かつて「シンプルな暮らし」といえば、手間隙かけたスローライフという意味合いが強かったように思います。 それがしだいに、今の自分意必要のない行動、古い価値観を手ばなして、他人の評価に左右されずに生きる…といったニュアンスをまとうようになって、私たち働くママのあいだにも、その考えが広まってきました。
そんな「シンプルな暮らし」って、やっぱりいいものなの? 広告代理店に勤務するかたわら、シンプルライフ研究家としても活動するマキさんに聞いてきました。
物を捨てたら部屋が片づくだけじゃない
そもそも、マキさんが「シンプルな暮らし」に取り組み始めたのはいつ頃のことなんですか?

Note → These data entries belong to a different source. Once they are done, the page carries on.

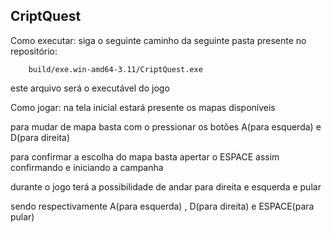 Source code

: CriptQuest
---------------------------------------------------------------------------------------------------------------------------

Como executar:
siga o seguinte caminho da seguinte pasta presente no repositório:
        
        build/exe.win-amd64-3.11/CriptQuest.exe
        
este arquivo será o executável do jogo

Como jogar:
na tela inicial estará presente os mapas disponíveis 

  para mudar de mapa basta com o pressionar os botões A(para esquerda) e D(para direita)
    
  para confirmar a escolha do mapa basta apertar o ESPACE assim confirmando e iniciando a campanha

durante o jogo terá a possibilidade de andar para direita e esquerda e pular 
 
  sendo respectivamente A(para esquerda) , D(para direita) e ESPACE(para pular)
  
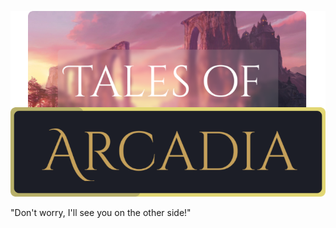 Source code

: <p align="center">
  <img src="github-assets/logo.png" width="600px">
</p>
<p align="center">
  <p>"Don't worry, I'll see you on the other side!"</p>
</p>
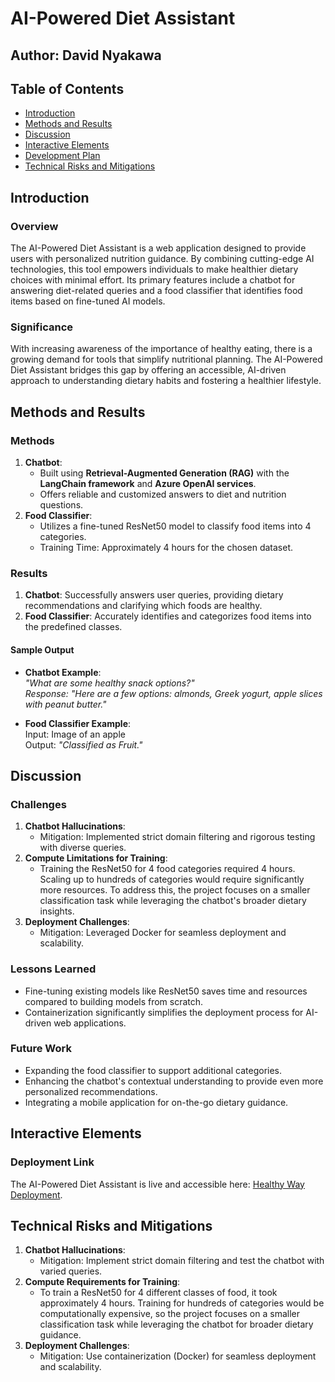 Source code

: # AI-Powered Diet Assistant  

## Author: David Nyakawa  

## Table of Contents  

- [Introduction](#introduction)  
- [Methods and Results](#methods-and-results)  
- [Discussion](#discussion)  
- [Interactive Elements](#interactive-elements)  
- [Development Plan](#development-plan)  
- [Technical Risks and Mitigations](#technical-risks-and-mitigations)  

## Introduction  

### Overview  
The AI-Powered Diet Assistant is a web application designed to provide users with personalized nutrition guidance. By combining cutting-edge AI technologies, this tool empowers individuals to make healthier dietary choices with minimal effort. Its primary features include a chatbot for answering diet-related queries and a food classifier that identifies food items based on fine-tuned AI models.  

### Significance  
With increasing awareness of the importance of healthy eating, there is a growing demand for tools that simplify nutritional planning. The AI-Powered Diet Assistant bridges this gap by offering an accessible, AI-driven approach to understanding dietary habits and fostering a healthier lifestyle.  

## Methods and Results  

### Methods  
1. **Chatbot**:  
   - Built using **Retrieval-Augmented Generation (RAG)** with the **LangChain framework** and **Azure OpenAI services**.  
   - Offers reliable and customized answers to diet and nutrition questions.  
2. **Food Classifier**:  
   - Utilizes a fine-tuned ResNet50 model to classify food items into 4 categories.  
   - Training Time: Approximately 4 hours for the chosen dataset.  

### Results  
1. **Chatbot**: Successfully answers user queries, providing dietary recommendations and clarifying which foods are healthy.  
2. **Food Classifier**: Accurately identifies and categorizes food items into the predefined classes.  

#### Sample Output  
- **Chatbot Example**:  
  _"What are some healthy snack options?"_  
  _Response: "Here are a few options: almonds, Greek yogurt, apple slices with peanut butter."_  

- **Food Classifier Example**:  
  Input: Image of an apple  
  Output: _"Classified as Fruit."_  

## Discussion  

### Challenges  
1. **Chatbot Hallucinations**:  
   - Mitigation: Implemented strict domain filtering and rigorous testing with diverse queries.  
2. **Compute Limitations for Training**:  
   - Training the ResNet50 for 4 food categories required 4 hours. Scaling up to hundreds of categories would require significantly more resources. To address this, the project focuses on a smaller classification task while leveraging the chatbot's broader dietary insights.  
3. **Deployment Challenges**:  
   - Mitigation: Leveraged Docker for seamless deployment and scalability.  

### Lessons Learned  
- Fine-tuning existing models like ResNet50 saves time and resources compared to building models from scratch.  
- Containerization significantly simplifies the deployment process for AI-driven web applications.  

### Future Work  
- Expanding the food classifier to support additional categories.  
- Enhancing the chatbot's contextual understanding to provide even more personalized recommendations.  
- Integrating a mobile application for on-the-go dietary guidance.  

## Interactive Elements  

### Deployment Link  
The AI-Powered Diet Assistant is live and accessible here: [Healthy Way Deployment](https://healthywayapp3.azurewebsites.net/).  

## Technical Risks and Mitigations  

1. **Chatbot Hallucinations**:  
   - Mitigation: Implement strict domain filtering and test the chatbot with varied queries.  
2. **Compute Requirements for Training**:  
   - To train a ResNet50 for 4 different classes of food, it took approximately 4 hours. Training for hundreds of categories would be computationally expensive, so the project focuses on a smaller classification task while leveraging the chatbot for broader dietary guidance.  
3. **Deployment Challenges**:  
   - Mitigation: Use containerization (Docker) for seamless deployment and scalability.  
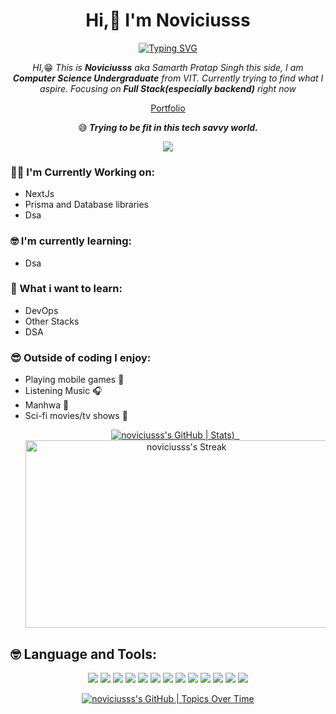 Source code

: <h1 align="center">Hi,👋 I'm Noviciusss</h1>
<p align="center">
  <a href="https://git.io/typing-svg"><img src="https://readme-typing-svg.demolab.com?font=Fira+Code&weight=100&pause=1000&center=true&vCenter=true&random=true&height=60&lines=Aspiring+AI+and+ML+engineer;Diving+into+Full+Stack;Computer+Science+Undergraduate;Knowledge+Hungry" alt="Typing SVG" /></a>
</p>
<p align="center">
  <em>
  HI,</em>😁<em> This is <b>Noviciusss</b> aka Samarth Pratap Singh this side, I am <b> Computer Science Undergraduate</b> from VIT. Currently trying to find what I aspire. Focusing on <b>Full Stack(especially backend)</b> right now
  </em>
  </p>
<p align="center">
    <a href="https://portfolio-noviciusss.vercel.app/" styles="text-decoration :None">Portfolio</a>
</p>
<p align="center">
  😅<em><b> Trying to be fit in this tech savvy world.</b></em>
</p>
<p align="center">
  <a href="https://github.com/noviciusss/github-profile-views-counter">
    <img src="https://komarev.com/ghpvc/?username=noviciusss&style=for-the-badge">
  </a>
</p>

### :technologist: I'm Currently Working on:


- NextJs
- Prisma and Database libraries 
-  Dsa 
### :nerd_face: I'm currently learning:

- Dsa


### 🤔  What i want to learn:
- DevOps
- Other Stacks
- DSA 
### 😎 Outside of coding I enjoy:

- Playing mobile games 📱
- Listening Music 🎧
- Manhwa 📖
- Sci-fi movies/tv shows :vulcan_salute:
  <p align="center">
  <a href="https://quine.sh?utm_source=widgets&utm_campaign=noviciusss">
    <img src="https://stats.quine.sh/noviciusss/github?theme=dark" alt="noviciusss's GitHub | Stats">)&nbsp;&nbsp;
   <img alt="noviciusss's Streak" src="https://github-readme-streak-stats.herokuapp.com/?user=noviciusss&amp;theme=vue-dark&amp;hide_border=true" width="500" height="300">
  </a>
</p>

<h2>🤓 Language and Tools: </h2>
<p align="center">
<!--Html--><img src ="https://img.shields.io/badge/-HTML5-%23E34F26?logo=html5&logoColor=white&style=for-the-badge">
<!--Css--><img src ="https://img.shields.io/badge/-css3-%231572B6?logo=css3&logoColor=white&style=for-the-badge">
<!--js--><img src ="https://img.shields.io/badge/-JavaScript-F7DF1E?logo=javascript&logoColor=black&style=for-the-badge">
<!--express--><img src="https://img.shields.io/badge/Express%20js-000000?style=for-the-badge&logo=express&logoColor=white"> 
<!--python--><img src ="https://img.shields.io/badge/python-3670A0?style=for-the-badge&logo=python&logoColor=ffdd54">
<!--React--><img src="https://shields.io/badge/react-black?logo=react&style=for-the-badge">
<!--c+--><img src ="https://img.shields.io/badge/-C++-%2300599C?logo=cplusplus&logoColor=white&style=for-the-badge">
<!--Figma--><img src ="https://img.shields.io/badge/figma-F24E1E?logo=figma&logoColor=white&style=for-the-badge">
<!--github--><img src ="https://img.shields.io/badge/GitHub-black?logo=github&logoColor=white&style=for-the-badge">
<!--git--><img src ="https://img.shields.io/badge/Git-F24E1E?logo=git&logoColor=white&style=for-the-badge">
<!--tkinter--><img src ="https://img.shields.io/badge/tkinter-grey?&style=for-the-badge">
<!--customtkinter--><img src ="https://img.shields.io/badge/CustomTkinter-344472?&style=for-the-badge">
<!--git--><img src ="https://img.shields.io/badge/Gui%20library-F96167?&style=for-the-badge">



</p>

<p align="center">
  <a href="https://quine.sh?utm_source=widgets&utm_campaign=noviciusss">
    <img src="https://stats.quine.sh/noviciusss/topics-over-time?theme=dark" alt="noviciusss's GitHub | Topics Over Time">
  </a>
</p>
  <!---
noviciusss/noviciusss is a ✨ special ✨ repository because its `README.md` (this file) appears on your GitHub profile.
You can click the Preview link to take a look at your changes.
--->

次女を妊娠したときです。 長女の育休が終わって、復職した当初はむしろ「家事も育児も手を抜かない」というのが目標だったんです。 でも仕事と育児を同時にこなすのが初めてだから、すごい手探りというか。 つねに綱渡り。本当に、綱一本で渡っている感覚だったんです。 で、2人目を妊娠したときに、いよいよこれはやばいぞと。どうしたら暮らしを効率化できるのか、削ぎ落とせる部分はどこなのか、考えるようになりました。
今振り返ればですが、なにもかも頑張らなきゃっていうのも、理想の母親像に縛られていただけだったんですよね。 母としてのあるべき姿みたいな固定観念と自分のギャップに悩んでいるくらいなら、目の前の家族と笑顔で暮らしたいとも思ったので。暮らしを整えようと。